Records from a data collection
┌────────
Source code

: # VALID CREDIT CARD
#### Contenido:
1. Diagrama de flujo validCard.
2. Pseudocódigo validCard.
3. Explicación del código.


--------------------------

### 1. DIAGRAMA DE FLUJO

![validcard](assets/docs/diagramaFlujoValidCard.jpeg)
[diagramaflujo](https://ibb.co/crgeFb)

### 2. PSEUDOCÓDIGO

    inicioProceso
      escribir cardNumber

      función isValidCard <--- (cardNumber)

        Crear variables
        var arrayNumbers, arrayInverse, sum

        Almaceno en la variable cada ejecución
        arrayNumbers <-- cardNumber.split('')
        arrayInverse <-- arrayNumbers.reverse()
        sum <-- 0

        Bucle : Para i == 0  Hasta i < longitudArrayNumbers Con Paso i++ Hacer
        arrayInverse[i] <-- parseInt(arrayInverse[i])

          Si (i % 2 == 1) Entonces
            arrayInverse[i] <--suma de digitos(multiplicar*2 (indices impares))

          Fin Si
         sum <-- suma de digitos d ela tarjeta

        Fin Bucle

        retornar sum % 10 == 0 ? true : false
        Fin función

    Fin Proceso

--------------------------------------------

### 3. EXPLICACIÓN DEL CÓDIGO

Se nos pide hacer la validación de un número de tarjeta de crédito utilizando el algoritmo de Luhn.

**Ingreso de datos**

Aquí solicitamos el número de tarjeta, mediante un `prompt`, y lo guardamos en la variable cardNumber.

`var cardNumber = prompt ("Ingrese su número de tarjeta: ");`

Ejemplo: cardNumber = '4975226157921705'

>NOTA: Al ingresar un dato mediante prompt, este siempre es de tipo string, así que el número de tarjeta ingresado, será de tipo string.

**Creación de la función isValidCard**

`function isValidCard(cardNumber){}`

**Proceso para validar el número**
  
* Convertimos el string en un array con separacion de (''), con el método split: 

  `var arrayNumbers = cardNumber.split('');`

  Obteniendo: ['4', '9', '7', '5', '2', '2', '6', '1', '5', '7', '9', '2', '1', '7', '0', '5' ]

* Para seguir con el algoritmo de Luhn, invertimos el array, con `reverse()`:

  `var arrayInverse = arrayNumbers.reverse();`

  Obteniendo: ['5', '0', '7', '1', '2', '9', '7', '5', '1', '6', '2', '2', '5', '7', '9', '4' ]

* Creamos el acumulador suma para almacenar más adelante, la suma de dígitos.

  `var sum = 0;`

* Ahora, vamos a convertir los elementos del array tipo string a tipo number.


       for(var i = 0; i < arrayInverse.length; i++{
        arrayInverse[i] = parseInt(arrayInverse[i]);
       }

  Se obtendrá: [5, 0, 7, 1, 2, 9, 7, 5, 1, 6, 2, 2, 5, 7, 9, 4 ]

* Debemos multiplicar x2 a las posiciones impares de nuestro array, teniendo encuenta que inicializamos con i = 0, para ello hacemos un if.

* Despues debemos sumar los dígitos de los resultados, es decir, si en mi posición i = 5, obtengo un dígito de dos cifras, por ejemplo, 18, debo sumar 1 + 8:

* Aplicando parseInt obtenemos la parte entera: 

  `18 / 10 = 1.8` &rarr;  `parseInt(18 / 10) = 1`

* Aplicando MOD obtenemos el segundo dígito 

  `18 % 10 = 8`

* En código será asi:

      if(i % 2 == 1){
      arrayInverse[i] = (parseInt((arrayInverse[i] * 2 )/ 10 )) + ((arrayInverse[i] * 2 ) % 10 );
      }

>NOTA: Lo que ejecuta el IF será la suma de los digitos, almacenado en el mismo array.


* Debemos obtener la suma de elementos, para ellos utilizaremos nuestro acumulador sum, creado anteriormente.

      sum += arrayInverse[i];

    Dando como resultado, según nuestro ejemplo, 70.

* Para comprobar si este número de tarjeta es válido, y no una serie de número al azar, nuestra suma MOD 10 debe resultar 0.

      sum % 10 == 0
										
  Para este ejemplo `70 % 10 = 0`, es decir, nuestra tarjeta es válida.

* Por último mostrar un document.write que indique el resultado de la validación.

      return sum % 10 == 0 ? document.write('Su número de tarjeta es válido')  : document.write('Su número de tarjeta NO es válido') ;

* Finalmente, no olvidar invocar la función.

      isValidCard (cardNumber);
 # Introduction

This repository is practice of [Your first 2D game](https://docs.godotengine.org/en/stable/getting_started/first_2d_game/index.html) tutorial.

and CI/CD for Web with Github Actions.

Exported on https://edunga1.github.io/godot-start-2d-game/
└────────
- _Activity_
From the first line to the last, write out the data exactly.

- _Answer_
Source code

: # VALID CREDIT CARD
#### Contenido:
1. Diagrama de flujo validCard.
2. Pseudocódigo validCard.
3. Explicación del código.


--------------------------

### 1. DIAGRAMA DE FLUJO

![validcard](assets/docs/diagramaFlujoValidCard.jpeg)
[diagramaflujo](https://ibb.co/crgeFb)

### 2. PSEUDOCÓDIGO

    inicioProceso
      escribir cardNumber

      función isValidCard <--- (cardNumber)

        Crear variables
        var arrayNumbers, arrayInverse, sum

        Almaceno en la variable cada ejecución
        arrayNumbers <-- cardNumber.split('')
        arrayInverse <-- arrayNumbers.reverse()
        sum <-- 0

        Bucle : Para i == 0  Hasta i < longitudArrayNumbers Con Paso i++ Hacer
        arrayInverse[i] <-- parseInt(arrayInverse[i])

          Si (i % 2 == 1) Entonces
            arrayInverse[i] <--suma de digitos(multiplicar*2 (indices impares))

          Fin Si
         sum <-- suma de digitos d ela tarjeta

        Fin Bucle

        retornar sum % 10 == 0 ? true : false
        Fin función

    Fin Proceso

--------------------------------------------

### 3. EXPLICACIÓN DEL CÓDIGO

Se nos pide hacer la validación de un número de tarjeta de crédito utilizando el algoritmo de Luhn.

**Ingreso de datos**

Aquí solicitamos el número de tarjeta, mediante un `prompt`, y lo guardamos en la variable cardNumber.

`var cardNumber = prompt ("Ingrese su número de tarjeta: ");`

Ejemplo: cardNumber = '4975226157921705'

>NOTA: Al ingresar un dato mediante prompt, este siempre es de tipo string, así que el número de tarjeta ingresado, será de tipo string.

**Creación de la función isValidCard**

`function isValidCard(cardNumber){}`

**Proceso para validar el número**
  
* Convertimos el string en un array con separacion de (''), con el método split: 

  `var arrayNumbers = cardNumber.split('');`

  Obteniendo: ['4', '9', '7', '5', '2', '2', '6', '1', '5', '7', '9', '2', '1', '7', '0', '5' ]

* Para seguir con el algoritmo de Luhn, invertimos el array, con `reverse()`:

  `var arrayInverse = arrayNumbers.reverse();`

  Obteniendo: ['5', '0', '7', '1', '2', '9', '7', '5', '1', '6', '2', '2', '5', '7', '9', '4' ]

* Creamos el acumulador suma para almacenar más adelante, la suma de dígitos.

  `var sum = 0;`

* Ahora, vamos a convertir los elementos del array tipo string a tipo number.


       for(var i = 0; i < arrayInverse.length; i++{
        arrayInverse[i] = parseInt(arrayInverse[i]);
       }

  Se obtendrá: [5, 0, 7, 1, 2, 9, 7, 5, 1, 6, 2, 2, 5, 7, 9, 4 ]

* Debemos multiplicar x2 a las posiciones impares de nuestro array, teniendo encuenta que inicializamos con i = 0, para ello hacemos un if.

* Despues debemos sumar los dígitos de los resultados, es decir, si en mi posición i = 5, obtengo un dígito de dos cifras, por ejemplo, 18, debo sumar 1 + 8:

* Aplicando parseInt obtenemos la parte entera: 

  `18 / 10 = 1.8` &rarr;  `parseInt(18 / 10) = 1`

* Aplicando MOD obtenemos el segundo dígito 

  `18 % 10 = 8`

* En código será asi:

      if(i % 2 == 1){
      arrayInverse[i] = (parseInt((arrayInverse[i] * 2 )/ 10 )) + ((arrayInverse[i] * 2 ) % 10 );
      }

>NOTA: Lo que ejecuta el IF será la suma de los digitos, almacenado en el mismo array.


* Debemos obtener la suma de elementos, para ellos utilizaremos nuestro acumulador sum, creado anteriormente.

      sum += arrayInverse[i];

    Dando como resultado, según nuestro ejemplo, 70.

* Para comprobar si este número de tarjeta es válido, y no una serie de número al azar, nuestra suma MOD 10 debe resultar 0.

      sum % 10 == 0
										
  Para este ejemplo `70 % 10 = 0`, es decir, nuestra tarjeta es válida.

* Por último mostrar un document.write que indique el resultado de la validación.

      return sum % 10 == 0 ? document.write('Su número de tarjeta es válido')  : document.write('Su número de tarjeta NO es válido') ;

* Finalmente, no olvidar invocar la función.

      isValidCard (cardNumber);
 # Introduction

This repository is practice of [Your first 2D game](https://docs.godotengine.org/en/stable/getting_started/first_2d_game/index.html) tutorial.

and CI/CD for Web with Github Actions.

Exported on https://edunga1.github.io/godot-start-2d-game/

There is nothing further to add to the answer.